To write or not to write is not the question, but it’s been so hard these days because of all the factors that need to be in place at the same time: availability, not being beyond exhaustion, and the writer being actually awake. And today, in this glorious afternoon, this seems to be the case. After a year of constant, periodical blogging, I think it’s not completely out-of-place to call me a blogger. And yet, whenever I’ve expressed my mortification for not blogging as much as I’d like to, people look at me as if I were expressing a panic attack over not doing my nails or something. It’s this kind of thing that makes me remember how special this WP inner, almost secret world brings into my life. I’ve tried Blogspot and Tumblr, they didn’t even come close. I won’t go into details because I’ve read about 163 posts that revolve around this, and I think every wordpresser will know where the fails and wins are.

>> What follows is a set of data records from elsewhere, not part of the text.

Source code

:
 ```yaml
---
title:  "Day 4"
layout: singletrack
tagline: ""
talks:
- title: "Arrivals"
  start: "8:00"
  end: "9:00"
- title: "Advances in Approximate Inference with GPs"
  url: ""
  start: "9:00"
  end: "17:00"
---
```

And that’s not to say WordPress is perfect, it’s actually far from it, but I am convinced it’s the best option out there right now, at least for what I do. See, I’m not only a blogger, I’m beginning to think of myself as a writer (NOT saying I think I’m a good one, mind you), and I don’t want this part of me to ever be taken away.
Anyhow, long story short, my life’s changing and I haven’t being able to record and describe it here, and that’s making me go crazy. I’m not even doing my side, hidden writing anymore, I just haven’t had the energy in quite a while. When the emergency battery starts being used, there unfortunately are systems that need to be shot down for the whole structure to not fall apart, and that’s the case with my fiction. I’m intending to change that. I’m running on that emergency battery no more. For me to be able to do that, I’ll have to change and sacrifice some things. I’m willing to. Not writing hurts me more than writing. Hurts me more than therapy, and hurts me more than not doing therapy.
So in that perspective, and considering my official workload has being very much reduced as vacations approach, I’ll be posting a lot more than what I have in the past months, there’s so much to tell that I shouldn’t have a problem as long as I stay driven and keep sleeping human hours.
I’m sorry if I haven’t responded to some of your previous comments, they’ve all been read and have been incredibly comforting, I’ll get to them too I promise!